The authors found that neurons sharply tuned to frequency and sound level (O-shaped FRAs) are poorly activated by CI stimulation, but whether this is a result of (1) cortical CI-evoked response or (2) lack of plastic changes is difficult to tell. In favor of the first statement, many CI users face challenges hearing in dynamic and noisy environments, which is partially due to limited dynamic range (5–15 dB compared with 0–120 dB in normal hearing) and a poor ability to discriminate steps in amplitude of a sound (Moore, 2003; Wilson et al., 2011). As these phenomena require fine and robust representation of sound level, it is likely that a general lack of O-unit response could underlie these perceptual limitations.

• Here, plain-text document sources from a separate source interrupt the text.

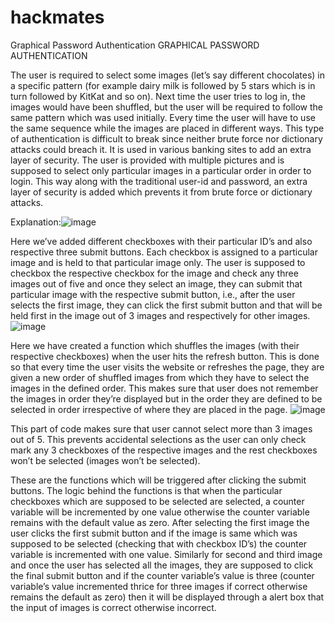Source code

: # hackmates
Graphical Password Authentication
GRAPHICAL PASSWORD AUTHENTICATION

The user is required to select some images (let’s say different chocolates) in a specific pattern (for example dairy milk is followed by 5 stars which is in turn followed by KitKat and so on). Next time the user tries to log in, the images would have been shuffled, but the user will be required to follow the same pattern which was used initially. Every time the user will have to use the same sequence while the images are placed in different ways. This type of authentication is difficult to break since neither brute force nor dictionary attacks could breach it. It is used in various banking sites to add an extra layer of security.
The user is provided with multiple pictures and is supposed to select only particular images in a particular order in order to login. This way along with the traditional user-id and password, an extra layer of security is added which prevents it from brute force or dictionary attacks. 

Explanation:![image](https://user-images.githubusercontent.com/115423168/230960009-461b974a-60bc-4b43-abb7-4f137a257d31.png)

  

Here we’ve added different checkboxes with their particular ID’s and also respective three submit buttons. Each checkbox is assigned to a particular image and is held to that particular image only.
The user is supposed to checkbox the respective checkbox for the image and check any three images out of five and once they select an image, they can submit that particular image with the respective submit button, i.e., after the user selects the first image, they can click the first submit button and that will be held first in the image out of 3 images and respectively for other images. 
![image](https://user-images.githubusercontent.com/115423168/230960059-446e7864-4a8e-4ab6-aa98-5557d3986748.png)

 

Here we have created a function which shuffles the images (with their respective checkboxes) when the user hits the refresh button. This is done so that every time the user visits the website or refreshes the page, they are given a new order of shuffled images from which they have to select the images in the defined order. This makes sure that user does not remember the images in order they’re displayed but in the order they are defined to be selected in order irrespective of where they are placed in the page.
![image](https://user-images.githubusercontent.com/115423168/230960086-0d7d60e5-1e04-455f-b307-251294813844.png)


 

This part of code makes sure that user cannot select more than 3 images out of 5. This prevents accidental selections as the user can only check mark any 3 checkboxes of the respective images and the rest checkboxes won’t be selected (images won’t be selected).
 

These are the functions which will be triggered after clicking the submit buttons. The logic behind the functions is that when the particular checkboxes which are supposed to be selected are selected, a counter variable will be incremented by one value otherwise the counter variable remains with the default value as zero. After selecting the first image the user clicks the first submit button and if the image is same which was supposed to be selected (checking that with checkbox ID’s) the counter variable is incremented with one value. Similarly for second and third image and once the user has selected all the images, they are supposed to click the final submit button and if the counter variable’s value is three (counter variable’s value incremented thrice for three images if correct otherwise remains the default as zero) then it will be displayed through a alert box that the input of images is correct otherwise incorrect.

On the other hand, supporting the second statement, Polley et al. (2006) have shown that behavioral training in rats caused overrepresentation of the target-specific sound level in the AC (Polley et al., 2006), and plasticity is known to reorganize receptive fields in the AC (Froemke, 2015). Taken together, these data suggest that the marmoset AC in the study by Johnson et al. (2016) has a history of experience with real sounds but not the kind of stimulation produced by CIs. Future experiments using the CI marmoset model could test the hypothesis that O-units are important for CI performance in noisy surroundings. This approach might also reveal whether general experience and behavioral testing with chronic CI stimulation can engage more O-units, and if so, how this would impact perception of CI stimulation. Finally, using the top-down approach described by Wilson et al. (2011), future experiments could use a test battery of other CI parameters (e.g., different carrier rate, asymmetric or ramped pulse shapes, coding intensity via duration instead of amplitude, amplitude modulation) to precisely target and engage more O-units.

Altogether, Johnson et al. (2016) provide solid insight into how the brain responds, or fails to respond, to CI stimulation. The findings will provide crucial guidance for the development of next-generation CIs that target neuronal circuits normally engaged by sound and eventually have potential to improve the outcome of CIs.